Íamos até para ter pena do gajo, quando, sem que nada o fizesse prever, irrompeu pelo antro o Finuras aos gritos de “Venham depressa!Venham ver!...”
Instintivamente, fomos. Um brado daqueles prometia variedades. Excepto o Dinossauro, bem entendido, que continuava perplexo com o pano.
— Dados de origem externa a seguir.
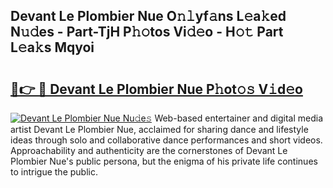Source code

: ## Devant Le Plombier Nue O𝚗𝚕yf𝚊ns L𝚎a𝚔ed N𝚞𝚍es - Part-TjH P𝚑𝚘tos Vi𝚍𝚎o - H𝚘𝚝 Part L𝚎a𝚔s Mqyoi

# <h2><a href="http://kfa29do.oniu.top/?m=Devant+Le+Plombier+Nue">🔗👉 🔴 Devant Le Plombier Nue P𝚑ot𝚘𝚜 V𝚒d𝚎o</a></h2>

[![Devant Le Plombier Nue Nu𝚍e𝚜](https://i.imgur.com/0qMVB7G.gif)](http://kfa29do.oniu.top/?m=Devant+Le+Plombier+Nue)
Web-based entertainer and digital media artist Devant Le Plombier Nue, acclaimed for sharing dance and lifestyle ideas through solo and collaborative dance performances and short videos. Approachability and authenticity are the cornerstones of Devant Le Plombier Nue's public persona, but the enigma of his private life continues to intrigue the public.  
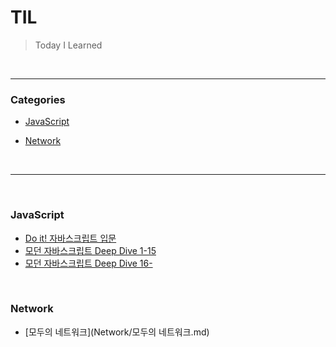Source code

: # TIL

> Today I Learned

<br>

---

### Categories

+ [JavaScript](#javascript)

* [Network](#network)

<br>

---

<br>

### JavaScript

- [Do it! 자바스크립트 입문](JavaScript/Do_it_자바스크립트_입문.md)
- [모던 자바스크립트 Deep Dive 1-15](JavaScript/모던_자바스크립트_Deep_Dive_1-15.md)
- [모던 자바스크립트 Deep Dive 16-](JavaScript/모던_자바스크립트_Deep_Dive_16-.md)

<br>

### Network

- [모두의 네트워크](Network/모두의 네트워크.md)

<br>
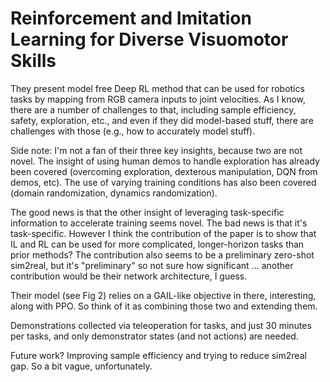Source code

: # Reinforcement and Imitation Learning for Diverse Visuomotor Skills

They present model free Deep RL method that can be used for robotics tasks by
mapping from RGB camera inputs to joint velocities. As I know, there are a
number of challenges to that, including sample efficiency, safety, exploration,
etc., and even if they did model-based stuff, there are challenges with those
(e.g., how to accurately model stuff).

Side note: I'm not a fan of their three key insights, because two are not novel.
The insight of using human demos to handle exploration has already been covered
(overcoming exploration, dexterous manipulation, DQN from demos, etc).  The use
of varying training conditions has also been covered (domain randomization,
dynamics randomization).

The good news is that the other insight of leveraging task-specific information
to accelerate training seems novel. The bad news is that it's task-specific.
However I think the contribution of the paper is to show that IL and RL can be
used for more complicated, longer-horizon tasks than prior methods? The
contribution also seems to be a preliminary zero-shot sim2real, but it's
"preliminary" so not sure how significant ... another contribution would be
their network architecture, I guess.

Their model (see Fig 2) relies on a GAIL-like objective in there, interesting,
along with PPO. So think of it as combining those two and extending them.

Demonstrations collected via teleoperation for tasks, and just 30 minutes per
tasks, and only demonstrator states (and not actions) are needed.

Future work? Improving sample efficiency and trying to reduce sim2real gap. So a
bit vague, unfortunately.
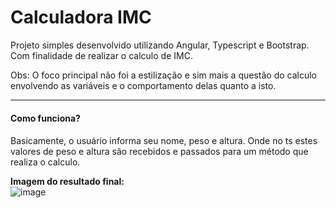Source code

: # Calculadora IMC

Projeto simples desenvolvido utilizando Angular, Typescript e Bootstrap. Com finalidade de realizar o calculo de IMC.

Obs: O foco principal não foi a estilização e sim mais a questão do calculo envolvendo as variáveis e o comportamento delas quanto a isto. 

-----
#### Como funciona? <h4>
Basicamente, o usuário informa seu nome, peso e altura. Onde no ts estes valores de peso e altura são recebidos e passados para um método que realiza o calculo.
  
**Imagem do resultado final:**
<br>
![image](https://user-images.githubusercontent.com/86608975/165826220-b4d569ef-495a-4aef-8ad6-4d158cfe1c29.png)
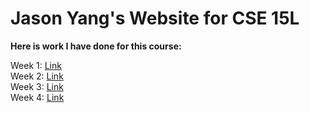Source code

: # Jason Yang's Website for CSE 15L

**Here is work I have done for this course:**

Week 1: [Link](https://jasonnyang.github.io/cse15l-lab-reports/week1.html) <br>
Week 2: [Link](https://jasonnyang.github.io/cse15l-lab-reports/week2.html) <br>
Week 3: [Link](https://jasonnyang.github.io/cse15l-lab-reports/week3.html) <br>
Week 4: [Link](https://jasonnyang.github.io/cse15l-lab-reports/week4.html) <br>
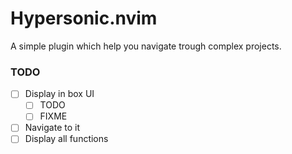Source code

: # Hypersonic.nvim
A simple plugin which help you navigate trough complex projects.

### TODO
  - [ ] Display in box UI
      - [ ] TODO
      - [ ] FIXME
  - [ ] Navigate to it
  - [ ] Display all functions

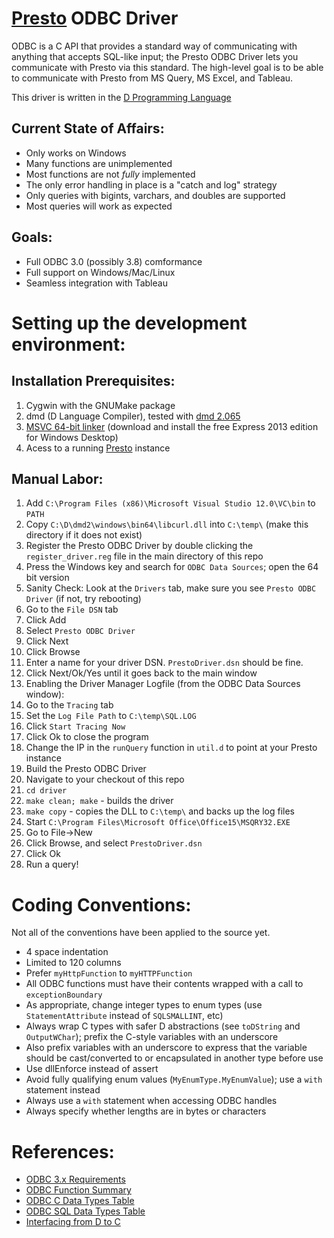
# [Presto](http://prestodb.io) ODBC Driver

ODBC is a C API that provides a standard way of communicating with anything that accepts SQL-like input; the Presto ODBC Driver lets you communicate with Presto via this standard. The high-level goal is to be able to communicate with Presto from MS Query, MS Excel, and Tableau.

This driver is written in the [D Programming Language](http://dlang.org)

## Current State of Affairs:

* Only works on Windows
* Many functions are unimplemented
* Most functions are not *fully* implemented
* The only error handling in place is a "catch and log" strategy
* Only queries with bigints, varchars, and doubles are supported
* Most queries will work as expected

## Goals:

* Full ODBC 3.0 (possibly 3.8) comformance
* Full support on Windows/Mac/Linux
* Seamless integration with Tableau

# Setting up the development environment:

## Installation Prerequisites:
1. Cygwin with the GNUMake package
1. dmd (D Language Compiler), tested with [dmd 2.065](http://dlang.org/downloads)
1. [MSVC 64-bit linker](http://www.visualstudio.com) (download and install the free Express 2013 edition for Windows Desktop)
1. Acess to a running [Presto](http://prestodb.io) instance

## Manual Labor:
1. Add `C:\Program Files (x86)\Microsoft Visual Studio 12.0\VC\bin` to `PATH`
1. Copy `C:\D\dmd2\windows\bin64\libcurl.dll` into `C:\temp\` (make this directory if it does not exist)
1. Register the Presto ODBC Driver by double clicking the `register_driver.reg` file in the main directory of this repo
1. Press the Windows key and search for `ODBC Data Sources`; open the 64 bit version
  1. Sanity Check: Look at the `Drivers` tab, make sure you see `Presto ODBC Driver` (if not, try rebooting)
  1. Go to the `File DSN` tab
  1. Click Add
  1. Select `Presto ODBC Driver`
  1. Click Next
  1. Click Browse
  1. Enter a name for your driver DSN. `PrestoDriver.dsn` should be fine.
  1. Click Next/Ok/Yes until it goes back to the main window
1. Enabling the Driver Manager Logfile (from the ODBC Data Sources window):
  1. Go to the `Tracing` tab
  1. Set the `Log File Path` to `C:\temp\SQL.LOG`
  1. Click `Start Tracing Now`
  1. Click Ok to close the program
1. Change the IP in the `runQuery` function in `util.d` to point at your Presto instance
1. Build the Presto ODBC Driver
  1. Navigate to your checkout of this repo
  1. `cd driver`
  1. `make clean; make` - builds the driver
  1. `make copy` - copies the DLL to `C:\temp\` and backs up the log files
1. Start `C:\Program Files\Microsoft Office\Office15\MSQRY32.EXE`
  1. Go to File->New
  1. Click Browse, and select `PrestoDriver.dsn`
  1. Click Ok
  1. Run a query!

# Coding Conventions:

Not all of the conventions have been applied to the source yet.

* 4 space indentation
* Limited to 120 columns
* Prefer `myHttpFunction` to `myHTTPFunction`
* All ODBC functions must have their contents wrapped with a call to `exceptionBoundary`
* As appropriate, change integer types to enum types (use `StatementAttribute` instead of `SQLSMALLINT`, etc)
* Always wrap C types with safer D abstractions (see `toDString` and `OutputWChar`); prefix the C-style variables with an underscore
* Also prefix variables with an underscore to express that the variable should be cast/converted to or encapsulated in another type before use
* Use dllEnforce instead of assert
* Avoid fully qualifying enum values (`MyEnumType.MyEnumValue`); use a `with` statement instead
* Always use a `with` statement when accessing ODBC handles
* Always specify whether lengths are in bytes or characters

# References:

* [ODBC 3.x Requirements](http://msdn.microsoft.com/en-us/library/ms713848%28v=vs.85%29.aspx)
* [ODBC Function Summary](http://msdn.microsoft.com/en-us/library/ms712628%28v=vs.85%29.aspx)
* [ODBC C Data Types Table](http://msdn.microsoft.com/en-us/library/ms714556%28v=vs.85%29.aspx)
* [ODBC SQL Data Types Table](http://msdn.microsoft.com/en-us/library/ms710150%28v=vs.85%29.aspx)
* [Interfacing from D to C](http://dlang.org/interfaceToC)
Era o Animal Feroz. Estava a atacar a menina Liberdade. O Animal Feroz, aproveito para informar, é o ratito hamster do bordel Europa e, por alguma razão que se desconhece, experimenta uma vertiginosa atracção pela menina Liberdade, a mais eclética e palerminha das funcionárias do estabelecimento. Mas, talvez por isso mesmo, das mais procuradas e lambuzadas pela clientela. O costumeiro é que sempre que o Animal Feroz (assim alcunhado por obra baptista do Ildefonso Caguinchas) , escapa do recinto gradeado onde urde constantes planos de evasão, corre na direcção da menina Liberdade, com sérios e lúbricos intuitos de lhe amarinhar pelas pernas acima e gozar por elas abaixo (suspeita a grande maioria dos espectadores, excepto o Caguinchas, que, em aleive erudito, proclama a certeza mais completa e absoluta). Desta vez, deixem que vos conte, o Animal Feroz, aproveitando um instante desatento da tratadora - a Carla Bocadoce, como se veio mais tarde a apurar-, esgueirara-se solertemente e, com boa velocidade e superior desembaraço, encetara uma louca perseguição à sua tradicional vítima. Alvo de tão minúscula se bem que descomedida obsessão, a menina Liberdade esbaforira-se com grande alarido. Após atribulado rali pelo interior do albergue, acabara por vir cá para fora aos gritos e, simultaneamente de poleiro e torre de menagem (neste caso a deux, mas contrafeita) na mesa ao canto da esplanada, debulhava-se agora num pânico altamente cómico, embora pungente. Um grupo de clientes habituais, entre gajos do sexo feminino e gajas do sexo masculino, tripulados por um comité de proxenetas profissionais bestialmente iracundos (que a generosidade, tansice e proficiência da menina Liberdade é lendária e sustenta, de uma forma ou doutra, todo um mar de gente), organizava já uma manifestação espontânea, em protesto contra os recorrentes tormentos da desgraçada às patitas ínfimas - mas velozes e contumazes - da cruel microbesta. Um abaixo-assinado, daqueles tesos, circulava entre as abespinhadíssimas hostes, convocando ao encarceramento urgente e inediato da alimária opressora. Enquanto isso, a menina Liberdade lá ia imitando as ambulâncias, à medida que o Animal Feroz, num avanço sôfrego, depois de tomar de assalto uma das cadeiras, sondava agora, com indisfarçável gula e não menos fogoza arte, um acesso expedito à mesa apetecida.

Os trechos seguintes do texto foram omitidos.